[Collected data]
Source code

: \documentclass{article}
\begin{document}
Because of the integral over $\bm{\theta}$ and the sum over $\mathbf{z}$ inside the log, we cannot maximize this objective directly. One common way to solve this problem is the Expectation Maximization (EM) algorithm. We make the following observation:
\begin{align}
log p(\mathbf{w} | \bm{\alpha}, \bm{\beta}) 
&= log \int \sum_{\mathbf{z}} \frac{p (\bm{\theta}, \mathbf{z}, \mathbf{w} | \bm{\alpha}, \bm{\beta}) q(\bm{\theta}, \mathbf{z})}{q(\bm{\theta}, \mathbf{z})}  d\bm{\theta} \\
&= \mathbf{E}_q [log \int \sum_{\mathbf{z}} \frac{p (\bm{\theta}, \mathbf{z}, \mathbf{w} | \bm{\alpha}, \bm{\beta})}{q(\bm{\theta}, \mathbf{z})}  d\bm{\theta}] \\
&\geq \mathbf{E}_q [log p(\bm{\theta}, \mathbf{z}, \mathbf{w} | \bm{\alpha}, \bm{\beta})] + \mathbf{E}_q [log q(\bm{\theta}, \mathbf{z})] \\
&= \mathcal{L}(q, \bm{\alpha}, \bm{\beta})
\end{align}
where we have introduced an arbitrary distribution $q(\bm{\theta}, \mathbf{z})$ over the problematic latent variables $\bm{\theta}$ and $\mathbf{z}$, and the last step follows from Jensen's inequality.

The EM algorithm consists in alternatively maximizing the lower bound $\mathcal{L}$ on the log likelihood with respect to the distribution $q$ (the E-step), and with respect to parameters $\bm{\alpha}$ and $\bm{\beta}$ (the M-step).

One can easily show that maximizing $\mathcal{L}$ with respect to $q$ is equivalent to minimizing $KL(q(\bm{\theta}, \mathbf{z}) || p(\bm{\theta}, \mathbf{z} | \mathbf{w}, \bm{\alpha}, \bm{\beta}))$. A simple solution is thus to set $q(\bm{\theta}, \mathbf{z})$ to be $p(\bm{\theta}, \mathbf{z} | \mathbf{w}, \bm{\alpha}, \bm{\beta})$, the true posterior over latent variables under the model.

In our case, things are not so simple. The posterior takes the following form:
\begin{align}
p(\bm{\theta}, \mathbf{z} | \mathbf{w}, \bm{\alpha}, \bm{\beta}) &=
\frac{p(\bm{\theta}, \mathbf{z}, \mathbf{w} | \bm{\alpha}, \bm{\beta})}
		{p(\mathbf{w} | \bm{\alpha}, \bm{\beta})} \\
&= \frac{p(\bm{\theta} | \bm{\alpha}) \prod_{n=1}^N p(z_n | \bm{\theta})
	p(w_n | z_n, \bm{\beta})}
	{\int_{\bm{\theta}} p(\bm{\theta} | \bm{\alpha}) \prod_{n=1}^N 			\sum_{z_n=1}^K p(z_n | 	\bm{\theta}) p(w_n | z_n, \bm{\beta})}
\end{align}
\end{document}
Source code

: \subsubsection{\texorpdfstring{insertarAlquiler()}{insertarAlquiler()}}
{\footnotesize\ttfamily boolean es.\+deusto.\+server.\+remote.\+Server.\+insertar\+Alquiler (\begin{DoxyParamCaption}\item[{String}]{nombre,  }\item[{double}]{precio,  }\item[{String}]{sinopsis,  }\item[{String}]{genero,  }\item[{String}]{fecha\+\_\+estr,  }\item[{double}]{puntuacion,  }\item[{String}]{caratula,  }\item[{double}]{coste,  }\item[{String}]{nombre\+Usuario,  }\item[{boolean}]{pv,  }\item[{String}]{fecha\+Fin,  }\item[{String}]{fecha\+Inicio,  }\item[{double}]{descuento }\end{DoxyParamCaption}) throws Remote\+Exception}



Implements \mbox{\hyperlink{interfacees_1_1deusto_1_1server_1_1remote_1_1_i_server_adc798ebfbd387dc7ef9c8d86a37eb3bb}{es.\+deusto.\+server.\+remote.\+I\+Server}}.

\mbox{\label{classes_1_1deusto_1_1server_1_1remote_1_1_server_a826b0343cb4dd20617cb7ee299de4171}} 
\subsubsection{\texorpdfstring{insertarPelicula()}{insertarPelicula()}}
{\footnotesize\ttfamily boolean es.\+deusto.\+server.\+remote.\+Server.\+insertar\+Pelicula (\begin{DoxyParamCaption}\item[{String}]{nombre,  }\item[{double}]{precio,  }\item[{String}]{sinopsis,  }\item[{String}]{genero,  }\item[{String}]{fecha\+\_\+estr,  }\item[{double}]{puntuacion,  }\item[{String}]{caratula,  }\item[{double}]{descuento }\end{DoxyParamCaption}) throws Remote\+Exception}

- [Task directions] The records must each be output verbatim, with nothing left out.

- [Response below]
Source code

: \documentclass{article}
\begin{document}
Because of the integral over $\bm{\theta}$ and the sum over $\mathbf{z}$ inside the log, we cannot maximize this objective directly. One common way to solve this problem is the Expectation Maximization (EM) algorithm. We make the following observation:
\begin{align}
log p(\mathbf{w} | \bm{\alpha}, \bm{\beta}) 
&= log \int \sum_{\mathbf{z}} \frac{p (\bm{\theta}, \mathbf{z}, \mathbf{w} | \bm{\alpha}, \bm{\beta}) q(\bm{\theta}, \mathbf{z})}{q(\bm{\theta}, \mathbf{z})}  d\bm{\theta} \\
&= \mathbf{E}_q [log \int \sum_{\mathbf{z}} \frac{p (\bm{\theta}, \mathbf{z}, \mathbf{w} | \bm{\alpha}, \bm{\beta})}{q(\bm{\theta}, \mathbf{z})}  d\bm{\theta}] \\
&\geq \mathbf{E}_q [log p(\bm{\theta}, \mathbf{z}, \mathbf{w} | \bm{\alpha}, \bm{\beta})] + \mathbf{E}_q [log q(\bm{\theta}, \mathbf{z})] \\
&= \mathcal{L}(q, \bm{\alpha}, \bm{\beta})
\end{align}
where we have introduced an arbitrary distribution $q(\bm{\theta}, \mathbf{z})$ over the problematic latent variables $\bm{\theta}$ and $\mathbf{z}$, and the last step follows from Jensen's inequality.

The EM algorithm consists in alternatively maximizing the lower bound $\mathcal{L}$ on the log likelihood with respect to the distribution $q$ (the E-step), and with respect to parameters $\bm{\alpha}$ and $\bm{\beta}$ (the M-step).

One can easily show that maximizing $\mathcal{L}$ with respect to $q$ is equivalent to minimizing $KL(q(\bm{\theta}, \mathbf{z}) || p(\bm{\theta}, \mathbf{z} | \mathbf{w}, \bm{\alpha}, \bm{\beta}))$. A simple solution is thus to set $q(\bm{\theta}, \mathbf{z})$ to be $p(\bm{\theta}, \mathbf{z} | \mathbf{w}, \bm{\alpha}, \bm{\beta})$, the true posterior over latent variables under the model.

In our case, things are not so simple. The posterior takes the following form:
\begin{align}
p(\bm{\theta}, \mathbf{z} | \mathbf{w}, \bm{\alpha}, \bm{\beta}) &=
\frac{p(\bm{\theta}, \mathbf{z}, \mathbf{w} | \bm{\alpha}, \bm{\beta})}
		{p(\mathbf{w} | \bm{\alpha}, \bm{\beta})} \\
&= \frac{p(\bm{\theta} | \bm{\alpha}) \prod_{n=1}^N p(z_n | \bm{\theta})
	p(w_n | z_n, \bm{\beta})}
	{\int_{\bm{\theta}} p(\bm{\theta} | \bm{\alpha}) \prod_{n=1}^N 			\sum_{z_n=1}^K p(z_n | 	\bm{\theta}) p(w_n | z_n, \bm{\beta})}
\end{align}
\end{document}
Source code

: \subsubsection{\texorpdfstring{insertarAlquiler()}{insertarAlquiler()}}
{\footnotesize\ttfamily boolean es.\+deusto.\+server.\+remote.\+Server.\+insertar\+Alquiler (\begin{DoxyParamCaption}\item[{String}]{nombre,  }\item[{double}]{precio,  }\item[{String}]{sinopsis,  }\item[{String}]{genero,  }\item[{String}]{fecha\+\_\+estr,  }\item[{double}]{puntuacion,  }\item[{String}]{caratula,  }\item[{double}]{coste,  }\item[{String}]{nombre\+Usuario,  }\item[{boolean}]{pv,  }\item[{String}]{fecha\+Fin,  }\item[{String}]{fecha\+Inicio,  }\item[{double}]{descuento }\end{DoxyParamCaption}) throws Remote\+Exception}



Implements \mbox{\hyperlink{interfacees_1_1deusto_1_1server_1_1remote_1_1_i_server_adc798ebfbd387dc7ef9c8d86a37eb3bb}{es.\+deusto.\+server.\+remote.\+I\+Server}}.

\mbox{\label{classes_1_1deusto_1_1server_1_1remote_1_1_server_a826b0343cb4dd20617cb7ee299de4171}} 
\subsubsection{\texorpdfstring{insertarPelicula()}{insertarPelicula()}}
{\footnotesize\ttfamily boolean es.\+deusto.\+server.\+remote.\+Server.\+insertar\+Pelicula (\begin{DoxyParamCaption}\item[{String}]{nombre,  }\item[{double}]{precio,  }\item[{String}]{sinopsis,  }\item[{String}]{genero,  }\item[{String}]{fecha\+\_\+estr,  }\item[{double}]{puntuacion,  }\item[{String}]{caratula,  }\item[{double}]{descuento }\end{DoxyParamCaption}) throws Remote\+Exception}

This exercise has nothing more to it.